- **Plain-text document sources**
BEGIN

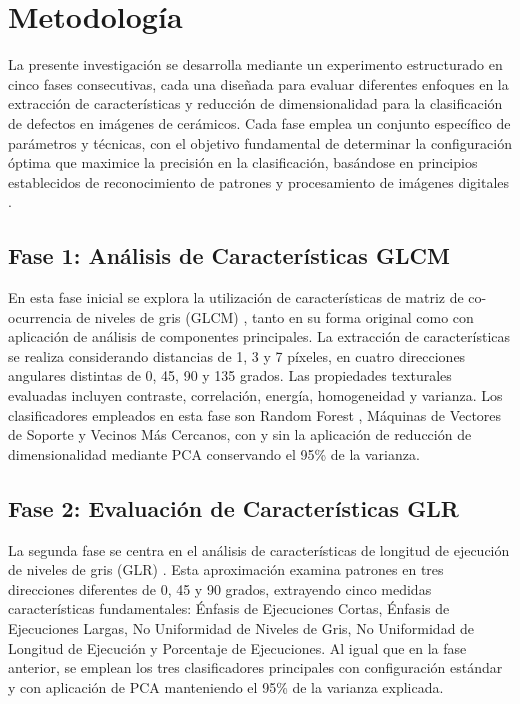 \documentclass[9pt, journal]{IEEEtran}
\begin{document}
  \section{Metodología}

   La presente investigación se desarrolla mediante un experimento
   estructurado en cinco fases consecutivas, cada una diseñada para
   evaluar diferentes enfoques en la extracción de características
   y reducción de dimensionalidad para la clasificación de defectos en
   imágenes de cerámicos. Cada fase emplea un conjunto específico de parámetros
   y técnicas, con el objetivo fundamental de determinar la configuración
   óptima que maximice la precisión en la clasificación, basándose en
   principios establecidos de reconocimiento de patrones \cite{Bishop2006}
   y procesamiento de imágenes digitales \cite{Jain1988-ab}.

  \subsection{Fase 1: Análisis de Características GLCM}

   En esta fase inicial se explora la utilización de características de
   matriz de co-ocurrencia de niveles de gris (GLCM) \cite{Jain1988-ab},
   tanto en su forma original como con aplicación de análisis de componentes
   principales. La extracción de características se realiza considerando
   distancias de 1, 3 y 7 píxeles, en cuatro direcciones angulares distintas
   de 0, 45, 90 y 135 grados. Las propiedades texturales evaluadas incluyen
   contraste, correlación, energía, homogeneidad y varianza. Los
   clasificadores empleados en esta fase son Random Forest
   \cite{Breiman2001}, Máquinas de Vectores de Soporte y Vecinos Más
   Cercanos, con y sin la aplicación de reducción de dimensionalidad
   mediante PCA conservando el 95\% de la varianza.

  \subsection{Fase 2: Evaluación de Características GLR}

   La segunda fase se centra en el análisis de características de longitud
   de ejecución de niveles de gris (GLR) \cite{Jain1988-ab}. Esta
   aproximación examina patrones en tres direcciones diferentes de 0, 45
   y 90 grados, extrayendo cinco medidas características fundamentales:
   Énfasis de Ejecuciones Cortas, Énfasis de Ejecuciones Largas, No
   Uniformidad de Niveles de Gris, No Uniformidad de Longitud de Ejecución
   y Porcentaje de Ejecuciones. Al igual que en la fase anterior, se emplean
   los tres clasificadores principales con configuración estándar y con
   aplicación de PCA manteniendo el 95\% de la varianza explicada.
\end{document}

END

- **To do**
Print the data exactly, from its first line to the line containing "1: Análisis de", both included. Omit the pictures.

- **Written solution**
 \documentclass[9pt, journal]{IEEEtran}
\begin{document}
  \section{Metodología}

   La presente investigación se desarrolla mediante un experimento
   estructurado en cinco fases consecutivas, cada una diseñada para
   evaluar diferentes enfoques en la extracción de características
   y reducción de dimensionalidad para la clasificación de defectos en
   imágenes de cerámicos. Cada fase emplea un conjunto específico de parámetros
   y técnicas, con el objetivo fundamental de determinar la configuración
   óptima que maximice la precisión en la clasificación, basándose en
   principios establecidos de reconocimiento de patrones \cite{Bishop2006}
   y procesamiento de imágenes digitales \cite{Jain1988-ab}.

  \subsection{Fase 1: Análisis de Características GLCM}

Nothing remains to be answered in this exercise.